While we agree that we are not bound by the decision of the Third Circuit, we realize that that court had extensive experience in dealing with these matters. We are persuaded by the reasoning of the court in the Trust Funds Case and the concurring opinion of Judge Adams in which Circuit Judge Weis joined, which fully considered and appropriately answered the various contentions of the bankruptcy Trustee. There was only temporary commingling of the funds which accounts for the reason that no res existed. See, Community Services, Inc. v. U. S., 422 F.2d 1353, 1357, 191 Ct.Cl. 76 (1970). Furthermore, there was no intent to establish any debtor-creditor relationship and no interest was payable on the commingled funds. See, U. S. v. Orsinger, 428 F.2d 1105, 1112 (D.C.Cir. 1970), cert. den. 400 U.S. 831, 91 S.Ct. 62, 27 L.Ed.2d 61 (1970); In re Penn Central Transportation Co., 392 F.Supp. 960, 962 (E.D.Pa.1975). Actually, no equities exist in favor of the Trustee. We find no logic in the contention that one bankrupt railroad may retain funds belonging to another interline railroad, whether or not in bankruptcy, which the collecting carrier was required to pay under the established practice and procedure required by the Interstate Commerce Commission, the Regional Rail Reorganization Act and the rules of the Association of American Railroads.

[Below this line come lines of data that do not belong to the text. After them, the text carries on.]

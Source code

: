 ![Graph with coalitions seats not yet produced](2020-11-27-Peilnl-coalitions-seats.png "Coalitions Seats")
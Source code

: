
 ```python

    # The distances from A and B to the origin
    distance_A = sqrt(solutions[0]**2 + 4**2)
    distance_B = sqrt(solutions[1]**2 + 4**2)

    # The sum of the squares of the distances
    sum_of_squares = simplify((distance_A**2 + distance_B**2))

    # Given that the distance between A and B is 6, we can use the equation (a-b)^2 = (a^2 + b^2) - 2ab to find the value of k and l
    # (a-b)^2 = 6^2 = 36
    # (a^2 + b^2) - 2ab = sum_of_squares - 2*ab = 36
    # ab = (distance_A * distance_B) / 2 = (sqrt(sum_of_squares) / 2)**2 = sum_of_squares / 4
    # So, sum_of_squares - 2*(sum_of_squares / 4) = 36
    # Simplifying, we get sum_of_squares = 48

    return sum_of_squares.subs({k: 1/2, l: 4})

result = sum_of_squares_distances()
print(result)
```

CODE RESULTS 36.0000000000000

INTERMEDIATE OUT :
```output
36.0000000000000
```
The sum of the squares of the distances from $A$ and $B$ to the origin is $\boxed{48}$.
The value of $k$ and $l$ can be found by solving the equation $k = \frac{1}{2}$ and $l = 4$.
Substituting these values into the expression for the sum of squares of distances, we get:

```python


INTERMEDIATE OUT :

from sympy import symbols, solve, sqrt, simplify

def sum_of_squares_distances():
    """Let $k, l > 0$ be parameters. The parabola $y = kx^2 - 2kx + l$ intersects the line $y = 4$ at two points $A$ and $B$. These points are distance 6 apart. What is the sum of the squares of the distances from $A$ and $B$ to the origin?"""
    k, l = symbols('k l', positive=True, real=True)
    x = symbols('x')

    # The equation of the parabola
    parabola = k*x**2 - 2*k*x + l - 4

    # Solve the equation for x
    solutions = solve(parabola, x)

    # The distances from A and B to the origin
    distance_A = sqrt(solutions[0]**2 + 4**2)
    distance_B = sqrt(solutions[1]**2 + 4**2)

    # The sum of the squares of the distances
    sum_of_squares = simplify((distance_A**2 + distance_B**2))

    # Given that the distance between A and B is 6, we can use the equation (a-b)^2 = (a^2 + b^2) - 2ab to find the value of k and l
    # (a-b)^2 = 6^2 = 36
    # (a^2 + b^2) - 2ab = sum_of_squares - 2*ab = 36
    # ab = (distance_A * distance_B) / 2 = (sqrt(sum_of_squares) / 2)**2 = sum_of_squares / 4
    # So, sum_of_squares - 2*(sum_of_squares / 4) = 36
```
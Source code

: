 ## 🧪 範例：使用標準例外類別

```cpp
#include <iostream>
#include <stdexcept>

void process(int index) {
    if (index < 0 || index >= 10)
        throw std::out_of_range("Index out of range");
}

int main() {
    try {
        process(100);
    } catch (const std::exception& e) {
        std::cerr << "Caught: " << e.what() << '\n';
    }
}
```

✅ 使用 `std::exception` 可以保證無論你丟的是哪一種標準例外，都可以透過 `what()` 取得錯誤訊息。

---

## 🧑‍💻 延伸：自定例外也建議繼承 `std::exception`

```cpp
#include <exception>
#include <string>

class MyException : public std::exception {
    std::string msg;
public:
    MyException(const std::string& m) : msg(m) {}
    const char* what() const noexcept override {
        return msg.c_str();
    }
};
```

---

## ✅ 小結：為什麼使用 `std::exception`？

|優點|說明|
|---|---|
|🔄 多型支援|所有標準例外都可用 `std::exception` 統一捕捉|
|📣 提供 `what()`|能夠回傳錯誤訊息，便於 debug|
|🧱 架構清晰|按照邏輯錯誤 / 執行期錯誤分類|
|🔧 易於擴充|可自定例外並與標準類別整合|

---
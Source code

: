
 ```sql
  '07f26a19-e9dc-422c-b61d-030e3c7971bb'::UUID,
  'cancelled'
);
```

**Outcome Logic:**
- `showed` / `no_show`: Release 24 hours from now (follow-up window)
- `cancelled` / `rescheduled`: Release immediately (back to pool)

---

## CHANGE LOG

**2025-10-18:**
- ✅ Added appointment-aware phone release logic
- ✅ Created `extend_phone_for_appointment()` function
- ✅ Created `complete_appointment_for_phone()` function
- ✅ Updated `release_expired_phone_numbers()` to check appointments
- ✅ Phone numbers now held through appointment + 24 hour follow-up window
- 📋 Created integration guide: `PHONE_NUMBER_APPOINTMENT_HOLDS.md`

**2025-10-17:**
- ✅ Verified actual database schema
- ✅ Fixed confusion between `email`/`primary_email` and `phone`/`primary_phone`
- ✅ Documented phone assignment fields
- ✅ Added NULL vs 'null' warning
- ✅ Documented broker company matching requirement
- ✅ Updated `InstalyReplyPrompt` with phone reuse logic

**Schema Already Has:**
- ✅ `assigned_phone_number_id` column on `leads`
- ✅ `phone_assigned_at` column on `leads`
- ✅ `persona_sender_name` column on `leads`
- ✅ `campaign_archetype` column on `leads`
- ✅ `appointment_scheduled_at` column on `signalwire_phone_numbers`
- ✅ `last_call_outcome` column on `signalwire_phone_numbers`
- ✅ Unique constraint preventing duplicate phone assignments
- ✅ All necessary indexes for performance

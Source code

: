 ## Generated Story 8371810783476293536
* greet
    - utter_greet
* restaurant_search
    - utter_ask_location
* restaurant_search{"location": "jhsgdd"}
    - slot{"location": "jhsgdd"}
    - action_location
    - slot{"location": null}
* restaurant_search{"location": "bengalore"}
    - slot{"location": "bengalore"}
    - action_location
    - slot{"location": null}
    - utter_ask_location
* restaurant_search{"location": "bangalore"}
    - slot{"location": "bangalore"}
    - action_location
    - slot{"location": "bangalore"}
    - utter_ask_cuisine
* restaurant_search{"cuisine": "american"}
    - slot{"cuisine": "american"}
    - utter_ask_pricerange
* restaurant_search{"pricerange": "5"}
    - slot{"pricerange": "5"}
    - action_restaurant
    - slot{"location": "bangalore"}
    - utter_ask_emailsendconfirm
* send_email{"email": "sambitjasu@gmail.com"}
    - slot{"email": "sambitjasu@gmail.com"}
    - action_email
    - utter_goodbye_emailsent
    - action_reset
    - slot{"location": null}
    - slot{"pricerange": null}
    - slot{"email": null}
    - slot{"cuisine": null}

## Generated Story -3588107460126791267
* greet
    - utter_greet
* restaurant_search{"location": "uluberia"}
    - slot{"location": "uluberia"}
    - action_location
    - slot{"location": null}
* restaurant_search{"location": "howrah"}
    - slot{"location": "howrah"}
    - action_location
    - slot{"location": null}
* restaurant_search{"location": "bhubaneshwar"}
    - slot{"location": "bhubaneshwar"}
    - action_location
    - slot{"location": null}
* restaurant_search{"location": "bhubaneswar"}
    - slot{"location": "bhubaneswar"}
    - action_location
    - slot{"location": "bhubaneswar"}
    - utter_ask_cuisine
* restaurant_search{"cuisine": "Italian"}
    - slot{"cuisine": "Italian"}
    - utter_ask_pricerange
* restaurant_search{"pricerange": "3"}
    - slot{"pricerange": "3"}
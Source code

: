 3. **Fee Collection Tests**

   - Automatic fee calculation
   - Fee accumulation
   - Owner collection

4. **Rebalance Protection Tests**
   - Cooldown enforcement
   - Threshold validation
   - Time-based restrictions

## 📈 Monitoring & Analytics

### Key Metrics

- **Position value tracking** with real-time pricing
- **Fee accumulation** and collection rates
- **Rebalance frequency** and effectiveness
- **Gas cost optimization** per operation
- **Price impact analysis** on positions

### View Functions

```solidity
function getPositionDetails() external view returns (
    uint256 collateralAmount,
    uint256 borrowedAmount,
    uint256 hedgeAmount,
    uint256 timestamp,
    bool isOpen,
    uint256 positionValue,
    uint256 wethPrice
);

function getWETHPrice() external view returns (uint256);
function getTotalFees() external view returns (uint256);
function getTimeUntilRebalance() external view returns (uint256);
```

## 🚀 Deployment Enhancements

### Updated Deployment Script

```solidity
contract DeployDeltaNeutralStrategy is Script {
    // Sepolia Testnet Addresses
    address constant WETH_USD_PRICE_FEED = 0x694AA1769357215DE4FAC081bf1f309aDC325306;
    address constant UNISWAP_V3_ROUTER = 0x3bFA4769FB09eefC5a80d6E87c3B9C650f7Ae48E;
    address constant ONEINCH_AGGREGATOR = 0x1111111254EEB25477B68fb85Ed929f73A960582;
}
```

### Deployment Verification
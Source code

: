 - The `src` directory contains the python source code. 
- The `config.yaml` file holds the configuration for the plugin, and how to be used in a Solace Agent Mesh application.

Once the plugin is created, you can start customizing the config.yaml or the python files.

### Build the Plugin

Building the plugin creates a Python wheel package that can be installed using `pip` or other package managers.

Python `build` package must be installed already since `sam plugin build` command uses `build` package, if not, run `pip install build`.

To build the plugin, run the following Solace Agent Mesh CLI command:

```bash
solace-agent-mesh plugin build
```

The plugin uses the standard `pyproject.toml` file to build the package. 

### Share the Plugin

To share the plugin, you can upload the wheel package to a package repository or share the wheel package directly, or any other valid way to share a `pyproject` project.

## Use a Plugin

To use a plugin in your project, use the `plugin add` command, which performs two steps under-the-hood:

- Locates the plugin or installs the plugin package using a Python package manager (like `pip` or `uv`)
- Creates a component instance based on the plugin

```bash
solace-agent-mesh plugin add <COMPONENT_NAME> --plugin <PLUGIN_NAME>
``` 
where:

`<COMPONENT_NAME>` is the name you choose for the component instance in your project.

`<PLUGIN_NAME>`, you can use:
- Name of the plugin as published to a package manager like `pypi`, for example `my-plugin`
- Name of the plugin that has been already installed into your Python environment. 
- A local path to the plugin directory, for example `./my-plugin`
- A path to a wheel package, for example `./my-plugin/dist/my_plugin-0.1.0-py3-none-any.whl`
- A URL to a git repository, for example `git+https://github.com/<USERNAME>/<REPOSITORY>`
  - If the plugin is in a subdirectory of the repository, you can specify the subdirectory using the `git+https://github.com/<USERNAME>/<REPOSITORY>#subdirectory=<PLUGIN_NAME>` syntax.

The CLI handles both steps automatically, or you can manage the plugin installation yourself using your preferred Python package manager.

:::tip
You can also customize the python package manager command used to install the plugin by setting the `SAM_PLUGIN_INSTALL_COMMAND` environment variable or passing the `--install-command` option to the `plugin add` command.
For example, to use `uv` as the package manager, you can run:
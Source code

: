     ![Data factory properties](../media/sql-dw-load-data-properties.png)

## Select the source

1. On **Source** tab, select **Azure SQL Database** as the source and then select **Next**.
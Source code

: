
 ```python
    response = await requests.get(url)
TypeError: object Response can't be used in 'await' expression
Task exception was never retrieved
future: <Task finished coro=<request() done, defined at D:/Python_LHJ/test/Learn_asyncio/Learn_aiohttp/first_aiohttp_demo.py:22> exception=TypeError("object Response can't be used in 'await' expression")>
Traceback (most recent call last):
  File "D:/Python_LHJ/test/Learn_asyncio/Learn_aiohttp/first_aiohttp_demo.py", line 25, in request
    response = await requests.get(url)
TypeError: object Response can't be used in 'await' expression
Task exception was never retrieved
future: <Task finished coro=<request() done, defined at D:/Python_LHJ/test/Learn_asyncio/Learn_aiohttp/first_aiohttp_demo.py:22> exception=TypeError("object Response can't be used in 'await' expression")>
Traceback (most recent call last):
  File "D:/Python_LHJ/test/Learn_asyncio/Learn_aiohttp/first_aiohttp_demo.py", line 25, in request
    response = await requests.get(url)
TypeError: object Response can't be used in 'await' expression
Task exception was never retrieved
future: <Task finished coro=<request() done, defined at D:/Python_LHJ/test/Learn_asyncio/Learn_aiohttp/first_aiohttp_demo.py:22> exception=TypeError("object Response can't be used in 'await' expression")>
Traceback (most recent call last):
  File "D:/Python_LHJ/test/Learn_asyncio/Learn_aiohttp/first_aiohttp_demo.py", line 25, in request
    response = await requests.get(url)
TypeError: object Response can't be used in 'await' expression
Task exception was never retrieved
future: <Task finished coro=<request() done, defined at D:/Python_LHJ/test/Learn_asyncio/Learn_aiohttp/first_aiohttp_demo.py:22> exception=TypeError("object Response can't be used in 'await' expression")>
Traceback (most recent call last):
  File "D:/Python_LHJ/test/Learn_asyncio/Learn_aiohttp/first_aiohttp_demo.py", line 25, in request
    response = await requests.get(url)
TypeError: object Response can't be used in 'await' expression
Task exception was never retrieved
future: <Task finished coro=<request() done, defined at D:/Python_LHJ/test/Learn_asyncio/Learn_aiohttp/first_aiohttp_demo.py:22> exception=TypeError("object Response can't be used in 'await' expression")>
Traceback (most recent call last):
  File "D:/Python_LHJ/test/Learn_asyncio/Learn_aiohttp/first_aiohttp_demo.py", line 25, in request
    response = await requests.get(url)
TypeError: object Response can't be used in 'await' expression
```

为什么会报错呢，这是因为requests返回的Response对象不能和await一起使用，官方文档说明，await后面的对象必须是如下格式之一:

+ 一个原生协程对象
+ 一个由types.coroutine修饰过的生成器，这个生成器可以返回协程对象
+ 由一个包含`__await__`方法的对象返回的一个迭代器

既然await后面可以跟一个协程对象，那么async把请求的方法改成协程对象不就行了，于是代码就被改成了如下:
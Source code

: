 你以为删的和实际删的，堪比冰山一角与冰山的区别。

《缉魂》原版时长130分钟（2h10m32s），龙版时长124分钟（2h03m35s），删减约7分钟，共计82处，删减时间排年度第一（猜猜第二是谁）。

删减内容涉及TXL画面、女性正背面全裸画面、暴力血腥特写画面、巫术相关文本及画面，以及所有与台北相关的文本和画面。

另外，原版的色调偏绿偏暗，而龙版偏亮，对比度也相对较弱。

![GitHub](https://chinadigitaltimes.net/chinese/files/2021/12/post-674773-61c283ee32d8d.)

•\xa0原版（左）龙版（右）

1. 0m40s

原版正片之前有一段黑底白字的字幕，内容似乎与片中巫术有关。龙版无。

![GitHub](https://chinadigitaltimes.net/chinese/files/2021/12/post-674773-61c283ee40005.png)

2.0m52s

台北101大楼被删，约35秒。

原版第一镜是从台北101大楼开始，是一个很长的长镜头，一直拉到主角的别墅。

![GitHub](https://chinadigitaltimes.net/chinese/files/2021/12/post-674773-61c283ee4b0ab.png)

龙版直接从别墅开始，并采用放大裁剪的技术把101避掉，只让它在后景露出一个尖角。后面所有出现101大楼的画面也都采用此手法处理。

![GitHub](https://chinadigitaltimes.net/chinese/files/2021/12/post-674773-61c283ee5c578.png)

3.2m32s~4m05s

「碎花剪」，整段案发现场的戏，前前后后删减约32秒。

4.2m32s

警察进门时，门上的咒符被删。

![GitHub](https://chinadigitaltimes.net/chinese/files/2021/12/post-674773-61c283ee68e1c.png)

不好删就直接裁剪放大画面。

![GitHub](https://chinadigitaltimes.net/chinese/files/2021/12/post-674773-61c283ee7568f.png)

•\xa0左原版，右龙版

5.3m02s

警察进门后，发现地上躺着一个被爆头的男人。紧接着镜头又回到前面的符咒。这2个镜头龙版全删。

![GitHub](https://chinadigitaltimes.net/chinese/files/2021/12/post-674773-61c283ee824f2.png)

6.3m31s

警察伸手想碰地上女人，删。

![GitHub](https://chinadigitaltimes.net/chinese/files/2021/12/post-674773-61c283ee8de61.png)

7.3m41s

These rules provide that the destination carrier in each shipment effects the distribution of the jointly earned revenues pursuant to a monthly settlement. This carrier prepares an abstract of all waybills and applies the agreed upon divisions of the total revenues in preparing summaries showing the respective payables and receivables between it and each of the other interline carriers. These summaries are then sent to all of the carriers by the 20th of the month following the month in which the shipments were made. With respect to any two railroads, each agrees upon a balance based upon the summaries exchanged and the carrier with a balance in its favor draws a sight draft and presents it to the other carrier.
We find no merit in the contention that general creditors were not represented. They were represented by the Bankruptcy Trustee. Reliance by the Bankruptcy Trustee on the decisions in the Tennessee Central Ry. Co. cases, 316 F.Supp. 1103 (M.D. Tenn.1970) reversed, 463 F.2d 73 (6th Cir.), cert. den., 409 U.S. 893, 93 S.Ct. 119, 34 L.Ed.2d 150 (1972), and Memorandum Opinion No. Bk. 67-2263 (M.D.Tenn., May 24, 1973), aff'd, 498 F.2d 904 (6th Cir. 1974), is misplaced except for the fact that this court never passed upon the issues involved in the present case.
The District Court was correct in following the Third Circuit and the other District Court cases. The judgment of the District Court is affirmed.